C’est, en effet, dans les territoires que la solution sera trouvée, car, nous l’avons dit, les États ne peuvent pas tout faire.
Les États sont partagés entre deux orientations. Certains voudraient utiliser la négociation climatique pour redessiner la géopolitique du monde et réorganiser la gouvernance mondiale. D’autres constatent que le CO2 n’a pas de frontière, que nous sommes tous interdépendants et que du problème auquel nous faisons face découle une remise en cause de leur souveraineté.
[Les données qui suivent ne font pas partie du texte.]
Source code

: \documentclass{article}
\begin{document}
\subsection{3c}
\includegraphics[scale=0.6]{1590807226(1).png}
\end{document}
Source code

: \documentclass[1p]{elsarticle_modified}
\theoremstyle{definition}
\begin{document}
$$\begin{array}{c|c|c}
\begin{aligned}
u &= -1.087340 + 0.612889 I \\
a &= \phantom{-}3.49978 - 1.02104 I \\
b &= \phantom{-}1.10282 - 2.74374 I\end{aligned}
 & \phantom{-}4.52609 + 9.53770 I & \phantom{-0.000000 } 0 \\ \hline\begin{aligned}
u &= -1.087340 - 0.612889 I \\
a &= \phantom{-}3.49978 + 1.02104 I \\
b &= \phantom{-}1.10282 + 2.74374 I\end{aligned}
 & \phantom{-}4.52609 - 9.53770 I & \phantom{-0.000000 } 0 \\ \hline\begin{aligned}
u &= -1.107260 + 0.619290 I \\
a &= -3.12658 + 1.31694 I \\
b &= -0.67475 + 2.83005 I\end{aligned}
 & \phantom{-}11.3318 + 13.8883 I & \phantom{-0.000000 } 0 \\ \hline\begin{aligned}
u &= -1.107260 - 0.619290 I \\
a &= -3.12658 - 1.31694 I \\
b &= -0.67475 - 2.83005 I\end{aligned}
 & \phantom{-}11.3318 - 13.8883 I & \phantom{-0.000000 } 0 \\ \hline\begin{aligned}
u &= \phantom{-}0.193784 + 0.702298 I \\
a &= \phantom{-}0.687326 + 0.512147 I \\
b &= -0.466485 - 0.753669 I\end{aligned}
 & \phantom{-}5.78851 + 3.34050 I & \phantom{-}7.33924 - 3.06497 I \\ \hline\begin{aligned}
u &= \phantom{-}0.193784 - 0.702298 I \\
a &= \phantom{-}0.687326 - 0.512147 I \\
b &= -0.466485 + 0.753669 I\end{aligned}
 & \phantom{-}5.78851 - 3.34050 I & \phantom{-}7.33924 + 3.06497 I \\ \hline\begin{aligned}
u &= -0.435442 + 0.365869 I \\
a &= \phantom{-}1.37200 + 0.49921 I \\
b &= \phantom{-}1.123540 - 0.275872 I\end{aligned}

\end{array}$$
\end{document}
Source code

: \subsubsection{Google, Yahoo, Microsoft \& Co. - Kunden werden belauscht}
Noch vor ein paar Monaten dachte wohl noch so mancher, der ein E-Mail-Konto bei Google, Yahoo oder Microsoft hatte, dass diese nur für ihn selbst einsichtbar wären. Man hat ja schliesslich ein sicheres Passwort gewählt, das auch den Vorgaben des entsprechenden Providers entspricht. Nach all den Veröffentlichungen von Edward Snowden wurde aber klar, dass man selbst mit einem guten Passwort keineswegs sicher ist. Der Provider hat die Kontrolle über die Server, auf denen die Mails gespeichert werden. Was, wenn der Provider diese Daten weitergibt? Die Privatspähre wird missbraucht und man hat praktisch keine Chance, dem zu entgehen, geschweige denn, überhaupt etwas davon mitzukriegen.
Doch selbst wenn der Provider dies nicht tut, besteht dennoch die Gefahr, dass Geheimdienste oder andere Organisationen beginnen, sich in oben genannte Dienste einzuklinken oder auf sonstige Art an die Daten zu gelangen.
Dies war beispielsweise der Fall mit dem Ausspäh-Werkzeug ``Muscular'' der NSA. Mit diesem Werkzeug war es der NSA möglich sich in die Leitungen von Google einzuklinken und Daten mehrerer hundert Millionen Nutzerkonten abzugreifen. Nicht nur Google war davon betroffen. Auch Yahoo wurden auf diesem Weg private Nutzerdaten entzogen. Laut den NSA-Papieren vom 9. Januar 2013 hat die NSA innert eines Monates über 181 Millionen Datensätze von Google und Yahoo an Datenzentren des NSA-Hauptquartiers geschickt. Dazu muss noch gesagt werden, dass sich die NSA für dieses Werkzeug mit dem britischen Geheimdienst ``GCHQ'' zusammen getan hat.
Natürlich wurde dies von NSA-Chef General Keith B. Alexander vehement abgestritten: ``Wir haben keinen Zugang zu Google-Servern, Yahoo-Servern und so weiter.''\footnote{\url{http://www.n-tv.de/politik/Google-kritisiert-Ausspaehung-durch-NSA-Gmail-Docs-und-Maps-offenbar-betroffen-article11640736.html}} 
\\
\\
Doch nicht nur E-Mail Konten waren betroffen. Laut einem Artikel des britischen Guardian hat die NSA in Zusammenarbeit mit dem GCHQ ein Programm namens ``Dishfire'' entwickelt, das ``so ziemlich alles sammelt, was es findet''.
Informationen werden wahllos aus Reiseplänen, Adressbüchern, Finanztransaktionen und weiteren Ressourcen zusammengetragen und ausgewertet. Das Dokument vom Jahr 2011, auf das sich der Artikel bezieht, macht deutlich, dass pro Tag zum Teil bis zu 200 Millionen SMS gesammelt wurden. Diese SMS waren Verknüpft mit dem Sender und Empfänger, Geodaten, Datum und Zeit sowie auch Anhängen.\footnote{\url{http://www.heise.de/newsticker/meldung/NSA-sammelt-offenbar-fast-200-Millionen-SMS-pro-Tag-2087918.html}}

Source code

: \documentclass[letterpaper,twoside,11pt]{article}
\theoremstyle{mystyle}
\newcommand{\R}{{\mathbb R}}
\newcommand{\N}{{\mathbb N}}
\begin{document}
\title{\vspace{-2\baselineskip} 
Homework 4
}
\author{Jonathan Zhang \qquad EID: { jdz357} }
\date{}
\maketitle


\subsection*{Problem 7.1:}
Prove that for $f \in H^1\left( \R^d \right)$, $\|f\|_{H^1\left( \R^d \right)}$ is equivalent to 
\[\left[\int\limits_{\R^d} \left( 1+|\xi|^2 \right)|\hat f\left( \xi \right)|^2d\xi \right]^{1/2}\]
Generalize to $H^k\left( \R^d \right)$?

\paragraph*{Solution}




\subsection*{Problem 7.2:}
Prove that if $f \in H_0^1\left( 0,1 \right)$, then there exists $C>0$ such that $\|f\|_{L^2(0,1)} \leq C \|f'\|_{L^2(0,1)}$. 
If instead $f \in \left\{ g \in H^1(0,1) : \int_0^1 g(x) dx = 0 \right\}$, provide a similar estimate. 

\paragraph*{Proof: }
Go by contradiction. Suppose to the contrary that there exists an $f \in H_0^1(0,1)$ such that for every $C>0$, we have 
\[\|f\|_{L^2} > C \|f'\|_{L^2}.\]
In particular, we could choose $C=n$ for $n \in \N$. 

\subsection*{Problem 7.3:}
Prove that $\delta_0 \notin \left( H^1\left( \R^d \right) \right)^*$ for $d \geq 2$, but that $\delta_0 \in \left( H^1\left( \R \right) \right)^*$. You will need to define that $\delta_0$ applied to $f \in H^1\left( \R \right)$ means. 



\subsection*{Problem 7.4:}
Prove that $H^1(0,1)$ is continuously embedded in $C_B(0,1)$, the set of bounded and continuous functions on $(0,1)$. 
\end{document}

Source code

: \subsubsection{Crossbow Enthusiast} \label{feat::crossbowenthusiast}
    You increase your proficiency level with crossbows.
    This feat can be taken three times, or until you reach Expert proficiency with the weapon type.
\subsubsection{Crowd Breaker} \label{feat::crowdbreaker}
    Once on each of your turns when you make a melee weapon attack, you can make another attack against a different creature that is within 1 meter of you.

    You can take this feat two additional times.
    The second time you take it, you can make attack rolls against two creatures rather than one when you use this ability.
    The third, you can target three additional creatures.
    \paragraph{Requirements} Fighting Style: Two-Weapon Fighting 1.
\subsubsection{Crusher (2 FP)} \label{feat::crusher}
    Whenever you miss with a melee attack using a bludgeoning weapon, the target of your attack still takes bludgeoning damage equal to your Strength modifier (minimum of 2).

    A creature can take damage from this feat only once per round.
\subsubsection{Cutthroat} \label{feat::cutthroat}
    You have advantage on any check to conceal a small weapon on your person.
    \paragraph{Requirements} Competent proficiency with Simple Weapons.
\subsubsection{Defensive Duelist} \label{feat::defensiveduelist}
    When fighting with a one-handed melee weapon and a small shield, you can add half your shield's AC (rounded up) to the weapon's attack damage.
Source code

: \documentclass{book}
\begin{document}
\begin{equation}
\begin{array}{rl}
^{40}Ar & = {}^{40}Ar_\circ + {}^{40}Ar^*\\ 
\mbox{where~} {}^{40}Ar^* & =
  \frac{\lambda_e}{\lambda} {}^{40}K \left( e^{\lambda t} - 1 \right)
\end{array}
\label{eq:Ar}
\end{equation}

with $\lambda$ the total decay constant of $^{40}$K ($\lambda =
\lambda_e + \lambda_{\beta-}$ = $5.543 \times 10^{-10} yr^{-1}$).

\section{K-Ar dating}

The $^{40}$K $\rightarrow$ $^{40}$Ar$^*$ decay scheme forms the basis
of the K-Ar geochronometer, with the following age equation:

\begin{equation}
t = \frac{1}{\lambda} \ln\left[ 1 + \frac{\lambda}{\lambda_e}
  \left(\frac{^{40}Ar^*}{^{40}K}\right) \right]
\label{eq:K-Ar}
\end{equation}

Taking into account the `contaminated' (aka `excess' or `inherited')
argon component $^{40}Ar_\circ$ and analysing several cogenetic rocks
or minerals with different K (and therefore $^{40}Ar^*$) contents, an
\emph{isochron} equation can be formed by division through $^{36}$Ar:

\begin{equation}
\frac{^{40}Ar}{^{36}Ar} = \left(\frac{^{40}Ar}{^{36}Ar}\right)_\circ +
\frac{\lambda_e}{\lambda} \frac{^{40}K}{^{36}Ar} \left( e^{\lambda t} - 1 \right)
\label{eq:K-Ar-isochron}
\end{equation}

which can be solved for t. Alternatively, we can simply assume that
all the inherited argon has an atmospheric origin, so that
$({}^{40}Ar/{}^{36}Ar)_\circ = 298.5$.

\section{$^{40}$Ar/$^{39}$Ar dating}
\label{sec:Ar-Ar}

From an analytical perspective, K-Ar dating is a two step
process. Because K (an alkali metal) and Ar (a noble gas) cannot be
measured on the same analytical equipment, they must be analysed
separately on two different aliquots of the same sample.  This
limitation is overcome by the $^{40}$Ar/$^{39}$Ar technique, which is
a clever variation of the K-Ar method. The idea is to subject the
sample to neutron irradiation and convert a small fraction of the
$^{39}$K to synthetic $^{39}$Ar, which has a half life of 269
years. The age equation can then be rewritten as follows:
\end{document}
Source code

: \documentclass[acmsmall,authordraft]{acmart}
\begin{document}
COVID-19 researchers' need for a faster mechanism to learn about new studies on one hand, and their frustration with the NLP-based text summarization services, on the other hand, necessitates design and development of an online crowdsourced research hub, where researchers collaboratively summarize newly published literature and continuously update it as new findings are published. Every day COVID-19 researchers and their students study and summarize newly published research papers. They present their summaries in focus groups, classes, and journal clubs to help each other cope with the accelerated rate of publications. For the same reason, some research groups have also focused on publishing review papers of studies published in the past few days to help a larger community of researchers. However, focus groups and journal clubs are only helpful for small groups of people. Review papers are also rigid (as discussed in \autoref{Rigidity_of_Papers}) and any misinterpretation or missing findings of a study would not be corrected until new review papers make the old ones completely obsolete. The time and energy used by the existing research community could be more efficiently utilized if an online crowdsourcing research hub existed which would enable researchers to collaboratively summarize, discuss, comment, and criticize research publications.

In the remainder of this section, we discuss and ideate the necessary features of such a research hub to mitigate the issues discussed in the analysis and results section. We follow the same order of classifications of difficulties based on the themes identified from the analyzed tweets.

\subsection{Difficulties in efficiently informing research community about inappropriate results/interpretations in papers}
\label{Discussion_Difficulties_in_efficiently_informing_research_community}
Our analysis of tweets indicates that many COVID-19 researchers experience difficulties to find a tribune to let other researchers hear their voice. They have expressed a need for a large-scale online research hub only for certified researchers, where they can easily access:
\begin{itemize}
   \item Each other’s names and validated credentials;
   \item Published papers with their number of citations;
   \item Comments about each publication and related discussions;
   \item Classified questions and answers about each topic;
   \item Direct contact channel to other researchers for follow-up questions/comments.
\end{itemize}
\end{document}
Le rôle des territoires est indispensable pour deux raisons : parce qu’ils peuvent, en tant que parties des États, contribuer à faire évoluer ceux-ci, et parce que les États, pris dans une contradiction entre la volonté de peser sur la gouvernance et la constatation de la remise en cause de leur souveraineté, sont finalement assez perturbés face au dérèglement climatique et au défi qu’il représente.
Il revient donc aux territoires de prendre la main, car ce sont leurs habitants qui ont intérêt à agir et qui peuvent le faire.
Voilà pourquoi nous voterons, avec conviction, cette résolution. » (Applaudissements sur les travées du groupe socialiste et républicain. – M. Jean-Marie Bockel applaudit également.)